In his new book, David R. Montgomery wants Northwesterners lamenting the decline of wild Pacific salmon to know they’re not alone. King of Fish documents the death of Atlantic salmon, while pointing out that the same threats — and similar challenges — face salmon recovery around the world.
Today, one-third of Pacific
salmon stocks are extinct; only one in six runs is in good shape.
This is the result of a history of commercial fishing, hydraulic
mining, industrial clear-cut logging, and massive hydroelectric
dams and hatcheries and fish farms. According to Montgomery, the
decimation of Pacific salmon runs is an accelerated repeat of what
happened to Atlantic salmon in England and Scotland during the
Industrial Revolution, and then in New England and Canada following
settlement in the New World.
"It is sobering to think
that salmon could take the worst nature could throw at them for
millions of years — from floods to volcanic eruptions,"

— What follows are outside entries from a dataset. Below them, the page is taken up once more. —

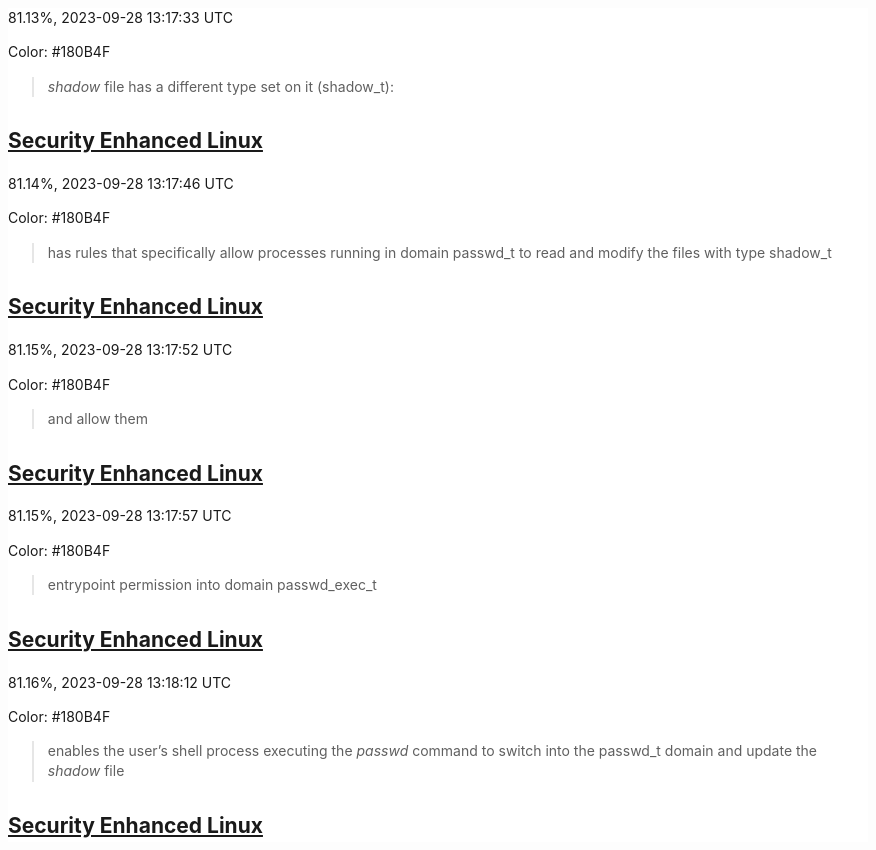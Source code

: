 81.13%, 2023-09-28 13:17:33 UTC

Color: #180B4F

> *shadow* file has a different type set on it (shadow\_t):



## [Security Enhanced Linux](https://reader.bookfusion.com/books/3542526-rhcsa-red-hat-enterprise-linux-8-updated?type=epub#55|13362)

81.14%, 2023-09-28 13:17:46 UTC

Color: #180B4F

> has rules that specifically allow processes running in domain
> passwd\_t to read and modify the files with type shadow\_t



## [Security Enhanced Linux](https://reader.bookfusion.com/books/3542526-rhcsa-red-hat-enterprise-linux-8-updated?type=epub#55|13482)

81.15%, 2023-09-28 13:17:52 UTC

Color: #180B4F

> and allow them



## [Security Enhanced Linux](https://reader.bookfusion.com/books/3542526-rhcsa-red-hat-enterprise-linux-8-updated?type=epub#55|13497)

81.15%, 2023-09-28 13:17:57 UTC

Color: #180B4F

> entrypoint permission into domain passwd\_exec\_t



## [Security Enhanced Linux](https://reader.bookfusion.com/books/3542526-rhcsa-red-hat-enterprise-linux-8-updated?type=epub#55|13556)

81.16%, 2023-09-28 13:18:12 UTC

Color: #180B4F

> enables the user’s shell process executing the *passwd* command to
> switch into the passwd\_t domain and update the *shadow* file



## [Security Enhanced Linux](https://reader.bookfusion.com/books/3542526-rhcsa-red-hat-enterprise-linux-8-updated?type=epub#55|13681)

writes Montgomery, "but that little more than a century of exposure
to the side effects of Western civilization could drive them to the
edge of extinction."
Montgomery portrays the decline of
salmon as "death by a thousand cuts": Even as environmental
pressures have doomed the fish, federal and state agencies have
refused to enforce plans for their protection. European kings in
the Middle Ages and pre-contact American Indians sustainably
managed fisheries for centuries despite knowing far less about the
biological needs of salmon than we do today. But our government
lacks the political will to foster restoration of stocks
domestically, or to build international accords to reduce
commercial ocean-fishing pressures.
Fish warns against provincial approaches to salmon
management — such as hatcheries — that fail to heed the
global lessons of salmon decline. After all, reliance on local
control of salmon stocks has gotten us where we are now.